This study is based on the “Screening and Early Diagnosis and Treatment Plan for Gastric Cancer (2024 Edition)”, strictly following the inclusion and exclusion criteria for clinical samples of GC, and combining gastroscopy observation, CT imaging examination, and pathological diagnosis results. We collected serum samples from 30 healthy individuals, 30 patients with precancerous lesions of GC, and 30 patients with GC. The specific information of the participants is shown in Table S1. All procedures were performed in accordance with the relevant national regulations of the “Ethical Review Measures for Biomedical Research Involving Human Subjects” University and approved by the Ethics Committee of Nantong Haimen People's Hospital. All subjects signed informed consent forms. The serum collection of clinical samples follows standard operating procedures (SOP): 1 mL of blood is collected from a vacuum blood collection tube and left to stand for 1 hour. The serum is separated by centrifugation (3000 rpm, 10 min), and the obtained serum samples are divided into sterile centrifuge tubes (0.2 mL per tube) and stored in a −80 °C ultra-low temperature freezer.

2.3. Preparation of nanoenzyme probes

Gold nanoparticles (Au NPs) with a diameter of 30 nm were prepared as the core via the sodium citrate reduction method.²⁹ Take 30 mL of the Au NPs solution, dilute with deionized water to 60 mL, and heat to boiling. Sequentially add H₂PtCl₆ (2%, 1.5 mL) and AA (100 mM, 2.4 mL) to the mixture, maintaining the temperature at 100 °C for 20 minutes. After cooling, purify by centrifugation and redisperse in 25 mL of deionized water. The resulting particles were Au–Pt NPs.

Hairpin DNA (HP1 and HP2) was dissolved in a phosphate-buffered system containing magnesium ions (1× PBS, MgCl₂ concentration 5 mM). Following denaturation (95 °C, 5 min), the solution was rapidly cooled on ice to prevent renaturation. Subsequently, 1 mM TCEP solution was added, and the mixture reacted at room temperature in the dark for 2 hours to ensure complete activation of the terminal thiol groups. Thoroughly mix the pretreated HP1 (10 µM) with the Au–Pt NPs solution (5 mL) and incubate overnight. After overnight incubation, disperse the mixture into BSA solution (1 wt%) and co-incubate for 1 hour for surface passivation. The resulting nanozyme probe (Au–Pt NPs@HP1) was prepared.

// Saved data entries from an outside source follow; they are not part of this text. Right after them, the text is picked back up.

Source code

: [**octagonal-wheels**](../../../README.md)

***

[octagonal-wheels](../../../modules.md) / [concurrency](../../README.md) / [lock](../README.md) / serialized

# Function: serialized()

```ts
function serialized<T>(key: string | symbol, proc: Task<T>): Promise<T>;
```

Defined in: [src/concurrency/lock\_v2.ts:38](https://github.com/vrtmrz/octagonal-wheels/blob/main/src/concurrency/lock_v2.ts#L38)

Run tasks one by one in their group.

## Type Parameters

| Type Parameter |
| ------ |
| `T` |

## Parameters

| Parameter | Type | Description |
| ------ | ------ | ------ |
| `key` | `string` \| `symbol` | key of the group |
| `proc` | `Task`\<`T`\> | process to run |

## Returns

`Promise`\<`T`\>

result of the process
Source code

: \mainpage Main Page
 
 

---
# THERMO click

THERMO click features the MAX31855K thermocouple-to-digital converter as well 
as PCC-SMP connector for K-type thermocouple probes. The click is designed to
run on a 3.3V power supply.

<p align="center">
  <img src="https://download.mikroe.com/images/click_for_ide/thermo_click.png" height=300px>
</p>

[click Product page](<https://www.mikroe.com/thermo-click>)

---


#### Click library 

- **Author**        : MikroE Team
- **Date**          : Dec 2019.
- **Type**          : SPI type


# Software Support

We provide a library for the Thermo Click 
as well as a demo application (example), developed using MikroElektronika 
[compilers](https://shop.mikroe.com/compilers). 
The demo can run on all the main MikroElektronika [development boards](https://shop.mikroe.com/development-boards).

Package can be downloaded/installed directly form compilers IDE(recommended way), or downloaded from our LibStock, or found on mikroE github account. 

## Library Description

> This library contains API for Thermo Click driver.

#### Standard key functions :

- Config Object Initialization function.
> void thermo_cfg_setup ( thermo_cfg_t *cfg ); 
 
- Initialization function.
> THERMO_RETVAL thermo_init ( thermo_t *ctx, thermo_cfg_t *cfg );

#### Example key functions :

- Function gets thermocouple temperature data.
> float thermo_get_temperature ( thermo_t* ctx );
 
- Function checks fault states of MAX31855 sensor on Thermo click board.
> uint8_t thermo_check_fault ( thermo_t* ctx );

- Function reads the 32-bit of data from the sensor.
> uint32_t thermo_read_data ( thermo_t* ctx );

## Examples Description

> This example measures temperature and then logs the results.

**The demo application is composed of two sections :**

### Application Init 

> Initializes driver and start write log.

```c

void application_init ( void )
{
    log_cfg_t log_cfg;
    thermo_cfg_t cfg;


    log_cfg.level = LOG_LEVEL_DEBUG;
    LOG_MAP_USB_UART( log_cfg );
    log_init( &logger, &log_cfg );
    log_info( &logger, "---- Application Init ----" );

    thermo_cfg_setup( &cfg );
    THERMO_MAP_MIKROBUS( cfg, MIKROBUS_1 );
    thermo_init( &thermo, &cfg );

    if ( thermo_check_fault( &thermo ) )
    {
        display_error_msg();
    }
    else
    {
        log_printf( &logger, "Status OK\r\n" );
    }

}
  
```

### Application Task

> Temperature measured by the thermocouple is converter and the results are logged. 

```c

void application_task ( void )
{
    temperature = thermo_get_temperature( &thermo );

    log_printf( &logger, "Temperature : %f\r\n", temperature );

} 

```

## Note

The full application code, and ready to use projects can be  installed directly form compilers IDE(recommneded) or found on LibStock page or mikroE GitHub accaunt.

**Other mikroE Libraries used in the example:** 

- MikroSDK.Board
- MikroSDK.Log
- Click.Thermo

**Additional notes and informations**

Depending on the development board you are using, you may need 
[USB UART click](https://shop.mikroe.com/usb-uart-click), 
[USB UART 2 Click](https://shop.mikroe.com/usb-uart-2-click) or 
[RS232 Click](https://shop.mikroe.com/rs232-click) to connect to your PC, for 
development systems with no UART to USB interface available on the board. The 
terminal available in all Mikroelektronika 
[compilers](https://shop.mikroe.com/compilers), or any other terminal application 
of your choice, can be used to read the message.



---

2.4. Capture probe preparation

Fe₃O₄ nanoparticles were synthesized via the sol–gel method.³⁰ After the reaction, the black Fe₃O₄ product was collected by magnetic separation, washed three times sequentially with deionized water and anhydrous ethanol, then vacuum-dried at 65 °C to yield a black powder. The coating process employed the sol–gel method to synthesize Fe₃O₄@SiO₂. Weigh 0.2 g of the prepared Fe₃O₄ nanoparticle powder and dissolve it in a mixture of 96 mL anhydrous ethanol and 24 mL distilled water. Subject the mixture to vigorous ultrasonic treatment for 10 min to achieve uniform dispersion. Add 4 mL of NH₃·H₂O as a catalyst and continue stirring for 25 min. Mix TEOS and anhydrous ethanol in equal proportions (1 : 1). Slowly add this mixture dropwise to the reaction solution. Continue stirring at room temperature for 5 hours to allow complete hydrolysis of TEOS and formation of a uniform SiO₂ coating layer on the Fe₃O₄ surface. After reaction completion, collect the Fe₃O₄@SiO₂ product using the same method and prepare a stable suspension at 5 mg mL⁻¹.

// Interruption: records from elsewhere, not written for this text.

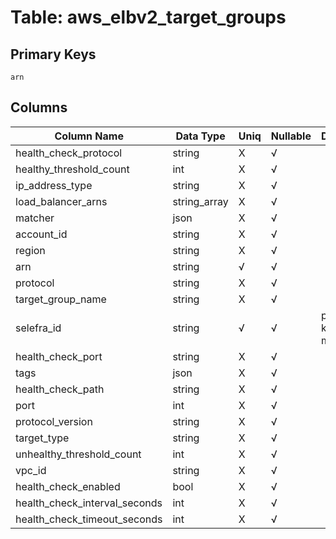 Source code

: # Table: aws_elbv2_target_groups

## Primary Keys 

```
arn
```


## Columns 

|  Column Name   |  Data Type  | Uniq | Nullable | Description | 
|  ----  | ----  | ----  | ----  | ---- | 
| health_check_protocol | string | X | √ |  | 
| healthy_threshold_count | int | X | √ |  | 
| ip_address_type | string | X | √ |  | 
| load_balancer_arns | string_array | X | √ |  | 
| matcher | json | X | √ |  | 
| account_id | string | X | √ |  | 
| region | string | X | √ |  | 
| arn | string | √ | √ |  | 
| protocol | string | X | √ |  | 
| target_group_name | string | X | √ |  | 
| selefra_id | string | √ | √ | primary keys value md5 | 
| health_check_port | string | X | √ |  | 
| tags | json | X | √ |  | 
| health_check_path | string | X | √ |  | 
| port | int | X | √ |  | 
| protocol_version | string | X | √ |  | 
| target_type | string | X | √ |  | 
| unhealthy_threshold_count | int | X | √ |  | 
| vpc_id | string | X | √ |  | 
| health_check_enabled | bool | X | √ |  | 
| health_check_interval_seconds | int | X | √ |  | 
| health_check_timeout_seconds | int | X | √ |  | 


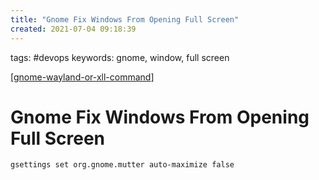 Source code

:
 ```yaml
---
title: "Gnome Fix Windows From Opening Full Screen"
created: 2021-07-04 09:18:39
---
```


tags: #devops
keywords: gnome, window, full screen

[[gnome-wayland-or-xll-command]]

# Gnome Fix Windows From Opening Full Screen

```bash
gsettings set org.gnome.mutter auto-maximize false
```

[//begin]: # "Autogenerated link references for markdown compatibility"
[gnome-wayland-or-xll-command]: gnome-wayland-or-xll-command.md "Gnome Wayland or X11 command"
[//end]: # "Autogenerated link references"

Take pretreated HP2 (10 µM) and Fe₃O₄@SiO₂ solution (5 mg mL⁻¹, 3 mL), mix thoroughly, and incubate overnight. Collect the enriched product via magnetic separation to remove unbound hairpin DNA, yielding the capture probe (Fe₃O₄@SiO₂@HP2).

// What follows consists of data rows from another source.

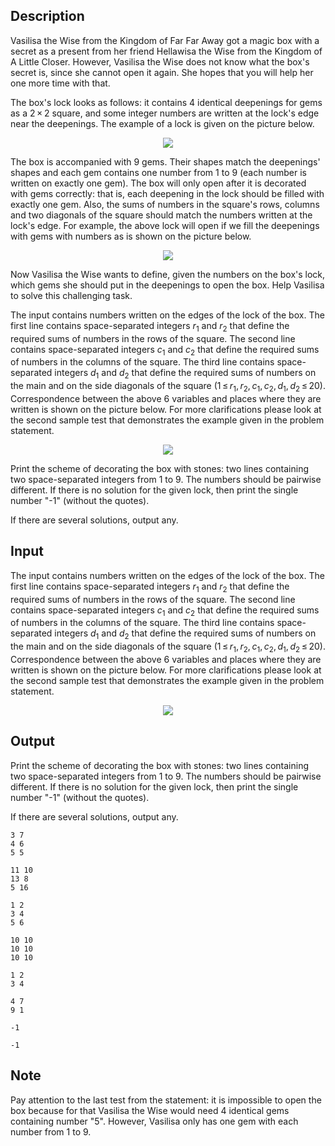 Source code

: ## Description

<div><p>Vasilisa the Wise from the Kingdom of Far Far Away got a magic box with a secret as a present from her friend Hellawisa the Wise from the Kingdom of A Little Closer. However, Vasilisa the Wise does not know what the box's secret is, since she cannot open it again. She hopes that you will help her one more time with that.</p><p>The box's lock looks as follows: it contains <span class="tex-span">4</span> identical deepenings for gems as a <span class="tex-span">2 × 2</span> square, and some integer numbers are written at the lock's edge near the deepenings. The example of a lock is given on the picture below.</p><center> <img class="tex-graphics" src="file://yWpsNQ14.png" style="max-width: 100.0%;max-height: 100.0%;"> </center><p>The box is accompanied with <span class="tex-span">9</span> gems. Their shapes match the deepenings' shapes and each gem contains one number from <span class="tex-span">1</span> to <span class="tex-span">9</span> (each number is written on exactly one gem). The box will only open after it is decorated with gems correctly: that is, each deepening in the lock should be filled with exactly one gem. Also, the sums of numbers in the square's rows, columns and two diagonals of the square should match the numbers written at the lock's edge. For example, the above lock will open if we fill the deepenings with gems with numbers as is shown on the picture below.</p><center> <img class="tex-graphics" src="file://UYPzI0KQ.png" style="max-width: 100.0%;max-height: 100.0%;"> </center><p>Now Vasilisa the Wise wants to define, given the numbers on the box's lock, which gems she should put in the deepenings to open the box. Help Vasilisa to solve this challenging task.</p></div><div class="input-specification"><p>The input contains numbers written on the edges of the lock of the box. The first line contains space-separated integers <span class="tex-span"><i>r</i><sub class="lower-index">1</sub></span> and <span class="tex-span"><i>r</i><sub class="lower-index">2</sub></span> that define the required sums of numbers in the rows of the square. The second line contains space-separated integers <span class="tex-span"><i>c</i><sub class="lower-index">1</sub></span> and <span class="tex-span"><i>c</i><sub class="lower-index">2</sub></span> that define the required sums of numbers in the columns of the square. The third line contains space-separated integers <span class="tex-span"><i>d</i><sub class="lower-index">1</sub></span> and <span class="tex-span"><i>d</i><sub class="lower-index">2</sub></span> that define the required sums of numbers on the main and on the side diagonals of the square (<span class="tex-span">1 ≤ <i>r</i><sub class="lower-index">1</sub>, <i>r</i><sub class="lower-index">2</sub>, <i>c</i><sub class="lower-index">1</sub>, <i>c</i><sub class="lower-index">2</sub>, <i>d</i><sub class="lower-index">1</sub>, <i>d</i><sub class="lower-index">2</sub> ≤ 20</span>). Correspondence between the above 6 variables and places where they are written is shown on the picture below. For more clarifications please look at the second sample test that demonstrates the example given in the problem statement.</p><center> <img class="tex-graphics" src="file://eLp66Onu.png" style="max-width: 100.0%;max-height: 100.0%;"> </center></div><div class="output-specification"><p>Print the scheme of decorating the box with stones: two lines containing two space-separated integers from <span class="tex-span">1</span> to <span class="tex-span">9</span>. The numbers should be pairwise different. If there is no solution for the given lock, then print the single number "<span class="tex-font-style-tt">-1</span>" (without the quotes).</p><p>If there are several solutions, output any.</p></div>

## Input

<p>The input contains numbers written on the edges of the lock of the box. The first line contains space-separated integers <span class="tex-span"><i>r</i><sub class="lower-index">1</sub></span> and <span class="tex-span"><i>r</i><sub class="lower-index">2</sub></span> that define the required sums of numbers in the rows of the square. The second line contains space-separated integers <span class="tex-span"><i>c</i><sub class="lower-index">1</sub></span> and <span class="tex-span"><i>c</i><sub class="lower-index">2</sub></span> that define the required sums of numbers in the columns of the square. The third line contains space-separated integers <span class="tex-span"><i>d</i><sub class="lower-index">1</sub></span> and <span class="tex-span"><i>d</i><sub class="lower-index">2</sub></span> that define the required sums of numbers on the main and on the side diagonals of the square (<span class="tex-span">1 ≤ <i>r</i><sub class="lower-index">1</sub>, <i>r</i><sub class="lower-index">2</sub>, <i>c</i><sub class="lower-index">1</sub>, <i>c</i><sub class="lower-index">2</sub>, <i>d</i><sub class="lower-index">1</sub>, <i>d</i><sub class="lower-index">2</sub> ≤ 20</span>). Correspondence between the above 6 variables and places where they are written is shown on the picture below. For more clarifications please look at the second sample test that demonstrates the example given in the problem statement.</p><center> <img class="tex-graphics" src="file://eLp66Onu.png" style="max-width: 100.0%;max-height: 100.0%;"> </center>

## Output

<p>Print the scheme of decorating the box with stones: two lines containing two space-separated integers from <span class="tex-span">1</span> to <span class="tex-span">9</span>. The numbers should be pairwise different. If there is no solution for the given lock, then print the single number "<span class="tex-font-style-tt">-1</span>" (without the quotes).</p><p>If there are several solutions, output any.</p>





```input1
3 7
4 6
5 5

```




```input2
11 10
13 8
5 16

```




```input3
1 2
3 4
5 6

```




```input4
10 10
10 10
10 10

```




```output1
1 2
3 4

```




```output2
4 7
9 1

```




```output3
-1

```




```output4
-1

```



## Note

<p>Pay attention to the last test from the statement: it is impossible to open the box because for that Vasilisa the Wise would need 4 identical gems containing number "5". However, Vasilisa only has one gem with each number from <span class="tex-span">1</span> to <span class="tex-span">9</span>.</p>
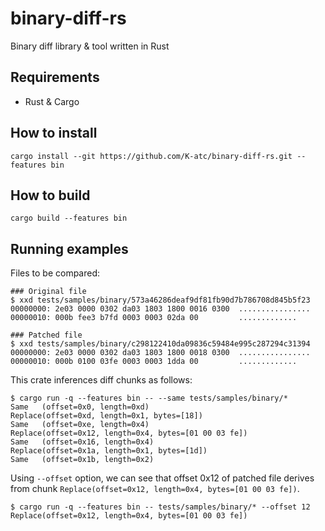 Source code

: binary-diff-rs
====

Binary diff library & tool written in Rust


Requirements
----
* Rust & Cargo


How to install
----
```shell
cargo install --git https://github.com/K-atc/binary-diff-rs.git --features bin
```


How to build
----
```shell
cargo build --features bin
```


Running examples
----
Files to be compared:
```
### Original file
$ xxd tests/samples/binary/573a46286deaf9df81fb90d7b786708d845b5f23
00000000: 2e03 0000 0302 da03 1803 1800 0016 0300  ................
00000010: 000b fee3 b7fd 0003 0003 02da 00         .............

### Patched file
$ xxd tests/samples/binary/c298122410da09836c59484e995c287294c31394
00000000: 2e03 0000 0302 da03 1803 1800 0018 0300  ................
00000010: 000b 0100 03fe 0003 0003 1dda 00         .............
```


This crate inferences diff chunks as follows:

```
$ cargo run -q --features bin -- --same tests/samples/binary/*
Same   (offset=0x0, length=0xd)
Replace(offset=0xd, length=0x1, bytes=[18])
Same   (offset=0xe, length=0x4)
Replace(offset=0x12, length=0x4, bytes=[01 00 03 fe])
Same   (offset=0x16, length=0x4)
Replace(offset=0x1a, length=0x1, bytes=[1d])
Same   (offset=0x1b, length=0x2)
```

Using `--offset` option, we can see that offset 0x12 of patched file derives from chunk `Replace(offset=0x12, length=0x4, bytes=[01 00 03 fe])`.

```
$ cargo run -q --features bin -- tests/samples/binary/* --offset 12
Replace(offset=0x12, length=0x4, bytes=[01 00 03 fe])
```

2.5. Sensor preparation and Raman spectroscopy measurement

Prepare premix A by mixing equal volumes (1 : 1) of the prepared nanozyme probe and capture probe. Prepare premix B (PBS, pH = 4) by mixing equal volumes of TMB solution (1.2 M) and H₂O₂ solution (0.2 M). Add 800 µL of premix A and 300 µL of the sample to be tested into a 1.5 mL centrifuge tube. After incubation for 25 min, use a mini magnet to enrich and separate the product (Fe₃O₄@SiO₂@Au–Pt NPs), wash away unbound nanozyme probes, and prepare the bifunctional sensor. Add 200 µL of premix B to the centrifuge tube and react at room temperature for 15 min, during which the solution gradually turns blue. After the reaction, pipette the blue solution onto a clean silicon wafer surface for Raman spectroscopy measurement. Instrument settings were as follows: excitation wavelength, power, integration time, and detection range were 785 nm, 5 mW, 5 s, and 600–1800 cm⁻¹ respectively. Origin software was used for baseline correction and spectral smoothing. Spectral data represent the average of measurements taken at random positions on the same sample (n = 3).

2.6. Material characterization

Measure the ultraviolet absorption spectrum (UV-vis) of nanoparticles using a UV-vis spectrophotometer (Cary 60, Agilent). Field emission scanning electron microscopy (S-4800 II, Hitachi), transmission electron microscopy (Tecnai 12, Philips), and field emission high-resolution transmission electron microscopy (Tecnai G2 F30 S-TWIN, FEI) were employed to characterize the size and microstructure of the nanomaterials.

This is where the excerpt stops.